• _YOUR INSTRUCTIONS_
Each line of the entries below that holds "must" is needed, copied in full.

• _Saved entries_
____

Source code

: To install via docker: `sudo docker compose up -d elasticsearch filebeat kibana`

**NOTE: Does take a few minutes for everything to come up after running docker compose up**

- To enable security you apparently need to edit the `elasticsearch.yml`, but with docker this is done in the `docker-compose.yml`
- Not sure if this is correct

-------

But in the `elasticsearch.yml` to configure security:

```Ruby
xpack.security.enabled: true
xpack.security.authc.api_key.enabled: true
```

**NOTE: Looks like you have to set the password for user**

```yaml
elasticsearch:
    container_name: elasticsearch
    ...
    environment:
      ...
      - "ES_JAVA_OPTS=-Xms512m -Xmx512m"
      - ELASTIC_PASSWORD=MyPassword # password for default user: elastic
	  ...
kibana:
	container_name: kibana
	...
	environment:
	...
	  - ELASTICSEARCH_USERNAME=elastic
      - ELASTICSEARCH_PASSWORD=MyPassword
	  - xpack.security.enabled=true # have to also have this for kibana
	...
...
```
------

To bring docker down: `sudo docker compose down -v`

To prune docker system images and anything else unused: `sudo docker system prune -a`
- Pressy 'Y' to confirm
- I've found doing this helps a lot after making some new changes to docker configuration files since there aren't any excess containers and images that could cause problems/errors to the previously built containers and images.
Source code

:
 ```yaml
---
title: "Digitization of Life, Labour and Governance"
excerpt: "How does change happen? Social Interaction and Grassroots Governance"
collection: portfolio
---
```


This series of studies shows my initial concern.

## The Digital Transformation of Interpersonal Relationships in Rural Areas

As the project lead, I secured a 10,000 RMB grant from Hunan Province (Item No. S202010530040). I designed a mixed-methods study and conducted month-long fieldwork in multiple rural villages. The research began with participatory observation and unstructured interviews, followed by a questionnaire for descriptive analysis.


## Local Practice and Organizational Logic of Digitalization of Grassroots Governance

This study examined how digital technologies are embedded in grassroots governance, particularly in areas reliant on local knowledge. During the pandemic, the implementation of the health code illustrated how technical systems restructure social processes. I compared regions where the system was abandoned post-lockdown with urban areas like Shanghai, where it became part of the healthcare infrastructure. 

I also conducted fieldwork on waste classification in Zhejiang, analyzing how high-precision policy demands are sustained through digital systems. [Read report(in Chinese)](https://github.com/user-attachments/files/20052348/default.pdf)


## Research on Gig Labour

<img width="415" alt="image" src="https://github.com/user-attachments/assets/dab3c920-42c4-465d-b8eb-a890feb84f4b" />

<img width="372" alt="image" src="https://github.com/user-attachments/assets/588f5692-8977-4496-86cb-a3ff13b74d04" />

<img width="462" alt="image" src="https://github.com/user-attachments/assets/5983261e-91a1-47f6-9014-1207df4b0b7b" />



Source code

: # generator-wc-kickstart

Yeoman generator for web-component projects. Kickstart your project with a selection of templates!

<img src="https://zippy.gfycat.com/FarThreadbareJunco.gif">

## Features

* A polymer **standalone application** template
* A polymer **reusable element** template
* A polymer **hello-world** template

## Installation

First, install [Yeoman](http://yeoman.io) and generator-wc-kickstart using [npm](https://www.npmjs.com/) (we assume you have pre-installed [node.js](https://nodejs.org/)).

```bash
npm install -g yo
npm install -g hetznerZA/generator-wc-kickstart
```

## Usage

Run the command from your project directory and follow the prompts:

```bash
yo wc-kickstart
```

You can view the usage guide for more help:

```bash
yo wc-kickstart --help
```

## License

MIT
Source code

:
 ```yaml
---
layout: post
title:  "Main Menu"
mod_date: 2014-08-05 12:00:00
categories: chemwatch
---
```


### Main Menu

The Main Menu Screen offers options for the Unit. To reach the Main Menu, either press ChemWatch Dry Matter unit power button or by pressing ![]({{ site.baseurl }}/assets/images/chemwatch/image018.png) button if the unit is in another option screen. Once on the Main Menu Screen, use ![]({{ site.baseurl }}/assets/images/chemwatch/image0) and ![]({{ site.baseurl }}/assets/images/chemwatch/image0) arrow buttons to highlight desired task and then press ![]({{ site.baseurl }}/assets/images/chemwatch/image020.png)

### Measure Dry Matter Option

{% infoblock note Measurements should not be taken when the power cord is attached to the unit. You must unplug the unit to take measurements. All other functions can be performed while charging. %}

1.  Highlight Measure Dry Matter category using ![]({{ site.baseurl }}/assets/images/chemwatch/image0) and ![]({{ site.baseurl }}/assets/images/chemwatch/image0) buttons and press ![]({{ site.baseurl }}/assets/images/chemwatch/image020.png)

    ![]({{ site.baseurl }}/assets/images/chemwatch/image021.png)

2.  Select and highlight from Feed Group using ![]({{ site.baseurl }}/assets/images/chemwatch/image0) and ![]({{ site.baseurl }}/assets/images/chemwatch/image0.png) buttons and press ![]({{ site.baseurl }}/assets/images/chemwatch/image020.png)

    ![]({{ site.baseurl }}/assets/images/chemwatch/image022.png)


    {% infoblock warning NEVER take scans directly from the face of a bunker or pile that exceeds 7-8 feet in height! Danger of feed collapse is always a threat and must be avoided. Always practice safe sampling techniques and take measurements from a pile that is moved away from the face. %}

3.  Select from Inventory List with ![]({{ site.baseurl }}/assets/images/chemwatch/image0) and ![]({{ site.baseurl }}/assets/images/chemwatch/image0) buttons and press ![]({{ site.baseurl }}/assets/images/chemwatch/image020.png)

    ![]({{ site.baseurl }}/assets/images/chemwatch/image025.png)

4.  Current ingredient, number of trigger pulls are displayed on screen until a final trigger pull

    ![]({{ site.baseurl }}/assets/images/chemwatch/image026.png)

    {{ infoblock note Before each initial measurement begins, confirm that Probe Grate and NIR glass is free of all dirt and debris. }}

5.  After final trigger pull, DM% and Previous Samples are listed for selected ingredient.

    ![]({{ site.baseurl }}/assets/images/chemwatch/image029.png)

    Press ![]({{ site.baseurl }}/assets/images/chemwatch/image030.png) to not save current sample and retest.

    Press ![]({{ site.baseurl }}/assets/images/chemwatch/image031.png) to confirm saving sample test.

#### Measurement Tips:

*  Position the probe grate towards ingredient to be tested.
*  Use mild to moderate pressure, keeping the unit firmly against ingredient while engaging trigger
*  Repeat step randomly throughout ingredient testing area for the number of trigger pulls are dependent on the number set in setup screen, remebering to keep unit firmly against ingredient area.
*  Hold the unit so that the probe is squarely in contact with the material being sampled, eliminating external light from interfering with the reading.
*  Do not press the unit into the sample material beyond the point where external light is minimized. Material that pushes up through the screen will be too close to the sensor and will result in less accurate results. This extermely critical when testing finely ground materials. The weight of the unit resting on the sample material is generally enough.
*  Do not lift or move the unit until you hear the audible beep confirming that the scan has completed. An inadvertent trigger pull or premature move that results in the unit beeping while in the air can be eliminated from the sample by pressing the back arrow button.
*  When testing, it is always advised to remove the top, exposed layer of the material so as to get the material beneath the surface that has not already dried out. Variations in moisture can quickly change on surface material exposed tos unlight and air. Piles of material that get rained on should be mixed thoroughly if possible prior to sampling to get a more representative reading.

____

• _RESULT OF THE TASK_
{% infoblock note Measurements should not be taken when the power cord is attached to the unit. You must unplug the unit to take measurements. All other functions can be performed while charging. %}
    {% infoblock warning NEVER take scans directly from the face of a bunker or pile that exceeds 7-8 feet in height! Danger of feed collapse is always a threat and must be avoided. Always practice safe sampling techniques and take measurements from a pile that is moved away from the face. %}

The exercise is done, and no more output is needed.